Seth Mandel of Commentary observes that this sounds a lot like the sociologist Robert Nisbet. Mandel’s right: the quest for community was Nisbet’s great theme. Fifty years before it became fashionable, Nisbet argued that groups that mediate between the nuclear family and the state, Burke’s “little platoons”, are not merely useful in promoting stability. They are also essential sources of meaning for the people who participate them.
But Mandel doesn’t acknowledge that Nisbet was a bitter critic of the “individualism” that Ryan has defended on other occasions. Indeed, Nisbet’s whole intellectual career can be boiled down to a single argument: that the modern state and the autonomous individual are not antitheses, but two sides of the same coin. Coercion and freedom appear to be opposed. In fact, Nisbet argued, the individual depends on the state to liberate him from the networks of authority, tradition, and duty into which he was born so that he can pursue projects of his own devising.
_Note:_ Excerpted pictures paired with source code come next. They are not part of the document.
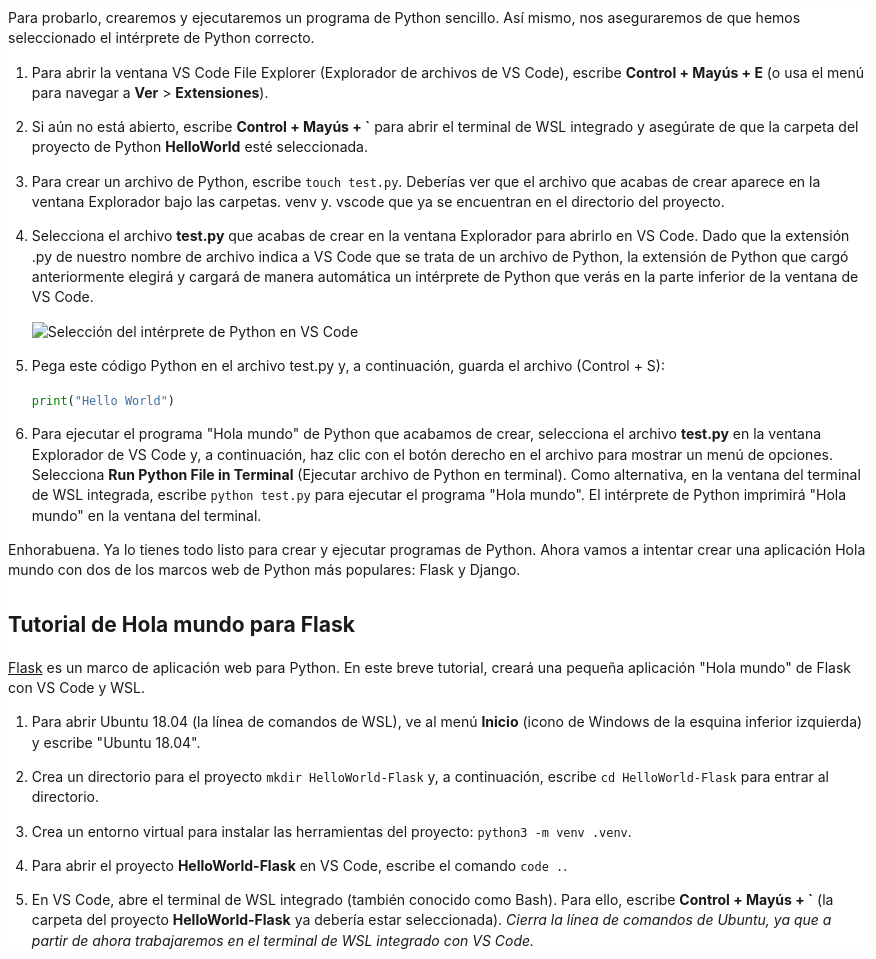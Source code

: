 Para probarlo, crearemos y ejecutaremos un programa de Python sencillo. Así mismo, nos aseguraremos de que hemos seleccionado el intérprete de Python correcto.

1. Para abrir la ventana VS Code File Explorer (Explorador de archivos de VS Code), escribe **Control + Mayús + E** (o usa el menú para navegar a **Ver** > **Extensiones**).

2. Si aún no está abierto, escribe **Control + Mayús + `** para abrir el terminal de WSL integrado y asegúrate de que la carpeta del proyecto de Python **HelloWorld** esté seleccionada.

3. Para crear un archivo de Python, escribe `touch test.py`. Deberías ver que el archivo que acabas de crear aparece en la ventana Explorador bajo las carpetas. venv y. vscode que ya se encuentran en el directorio del proyecto.

4. Selecciona el archivo **test.py** que acabas de crear en la ventana Explorador para abrirlo en VS Code. Dado que la extensión .py de nuestro nombre de archivo indica a VS Code que se trata de un archivo de Python, la extensión de Python que cargó anteriormente elegirá y cargará de manera automática un intérprete de Python que verás en la parte inferior de la ventana de VS Code.

    ![Selección del intérprete de Python en VS Code](../images/interpreterselection.gif)

5. Pega este código Python en el archivo test.py y, a continuación, guarda el archivo (Control + S): 

    ```python
    print("Hello World")
    ```

6. Para ejecutar el programa "Hola mundo" de Python que acabamos de crear, selecciona el archivo **test.py** en la ventana Explorador de VS Code y, a continuación, haz clic con el botón derecho en el archivo para mostrar un menú de opciones. Selecciona **Run Python File in Terminal** (Ejecutar archivo de Python en terminal). Como alternativa, en la ventana del terminal de WSL integrada, escribe `python test.py` para ejecutar el programa "Hola mundo". El intérprete de Python imprimirá "Hola mundo" en la ventana del terminal.

Enhorabuena. Ya lo tienes todo listo para crear y ejecutar programas de Python. Ahora vamos a intentar crear una aplicación Hola mundo con dos de los marcos web de Python más populares: Flask y Django.

## <a name="hello-world-tutorial-for-flask"></a>Tutorial de Hola mundo para Flask

[Flask](http://flask.pocoo.org/) es un marco de aplicación web para Python. En este breve tutorial, creará una pequeña aplicación "Hola mundo" de Flask con VS Code y WSL.

1. Para abrir Ubuntu 18.04 (la línea de comandos de WSL), ve al menú **Inicio** (icono de Windows de la esquina inferior izquierda) y escribe "Ubuntu 18.04".

2. Crea un directorio para el proyecto `mkdir HelloWorld-Flask` y, a continuación, escribe `cd HelloWorld-Flask` para entrar al directorio.

3. Crea un entorno virtual para instalar las herramientas del proyecto: `python3 -m venv .venv`.

4. Para abrir el proyecto **HelloWorld-Flask** en VS Code, escribe el comando `code .`.

5. En VS Code, abre el terminal de WSL integrado (también conocido como Bash). Para ello, escribe **Control + Mayús + `** (la carpeta del proyecto **HelloWorld-Flask** ya debería estar seleccionada). *Cierra la línea de comandos de Ubuntu, ya que a partir de ahora trabajaremos en el terminal de WSL integrado con VS Code.*
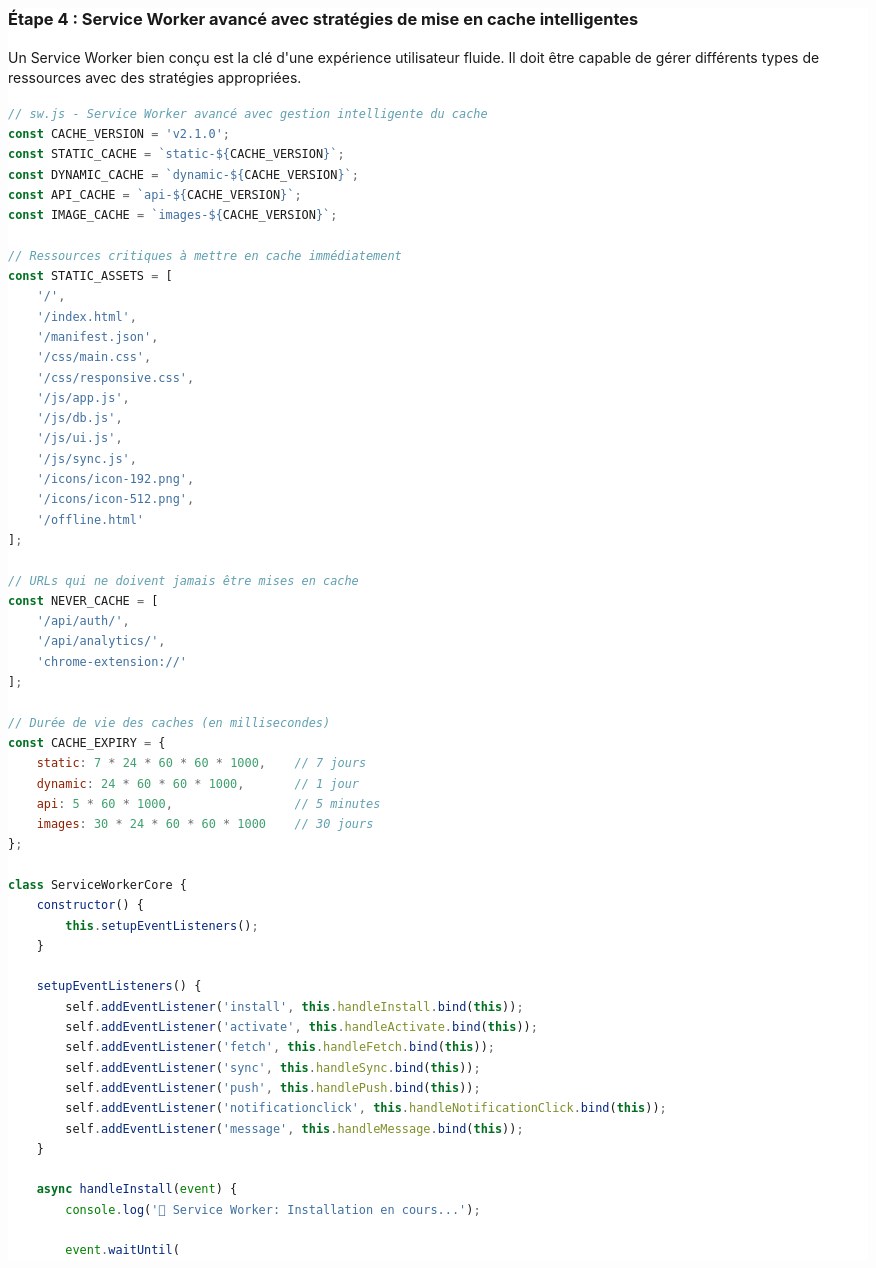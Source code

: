 ### Étape 4 : Service Worker avancé avec stratégies de mise en cache intelligentes

Un Service Worker bien conçu est la clé d'une expérience utilisateur fluide. Il doit être capable de gérer différents types de ressources avec des stratégies appropriées.

```javascript
// sw.js - Service Worker avancé avec gestion intelligente du cache
const CACHE_VERSION = 'v2.1.0';
const STATIC_CACHE = `static-${CACHE_VERSION}`;
const DYNAMIC_CACHE = `dynamic-${CACHE_VERSION}`;
const API_CACHE = `api-${CACHE_VERSION}`;
const IMAGE_CACHE = `images-${CACHE_VERSION}`;

// Ressources critiques à mettre en cache immédiatement
const STATIC_ASSETS = [
    '/',
    '/index.html',
    '/manifest.json',
    '/css/main.css',
    '/css/responsive.css',
    '/js/app.js',
    '/js/db.js',
    '/js/ui.js',
    '/js/sync.js',
    '/icons/icon-192.png',
    '/icons/icon-512.png',
    '/offline.html'
];

// URLs qui ne doivent jamais être mises en cache
const NEVER_CACHE = [
    '/api/auth/',
    '/api/analytics/',
    'chrome-extension://'
];

// Durée de vie des caches (en millisecondes)
const CACHE_EXPIRY = {
    static: 7 * 24 * 60 * 60 * 1000,    // 7 jours
    dynamic: 24 * 60 * 60 * 1000,       // 1 jour
    api: 5 * 60 * 1000,                 // 5 minutes
    images: 30 * 24 * 60 * 60 * 1000    // 30 jours
};

class ServiceWorkerCore {
    constructor() {
        this.setupEventListeners();
    }

    setupEventListeners() {
        self.addEventListener('install', this.handleInstall.bind(this));
        self.addEventListener('activate', this.handleActivate.bind(this));
        self.addEventListener('fetch', this.handleFetch.bind(this));
        self.addEventListener('sync', this.handleSync.bind(this));
        self.addEventListener('push', this.handlePush.bind(this));
        self.addEventListener('notificationclick', this.handleNotificationClick.bind(this));
        self.addEventListener('message', this.handleMessage.bind(this));
    }

    async handleInstall(event) {
        console.log('🔧 Service Worker: Installation en cours...');
        
        event.waitUntil(
```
As I’ve written before, I don’t think that Ryan is a fanatical Objectivist. He claims to be more influenced by Hayek and Aquinas, and there’s some evidence of that in the Cleveland speech. At the same time, I don’t think Ryan or his speechwriters have heard Nisbet’s message. Like the liberal political scientist Robert Putnam, they think in terms of civil society composed of voluntary associations. Nisbet, by contrast, was interested in communities that impose moral and social obligations on their members.
Community in this sense may be impossible in a modern society. But conservatives should not fool themselves into believing that it can be restored if we devote more time to volunteer work or donate more money to charity. We may, in other words, be stuck with individualism. Nisbet taught that this is a fate to be mourned rather than celebrated.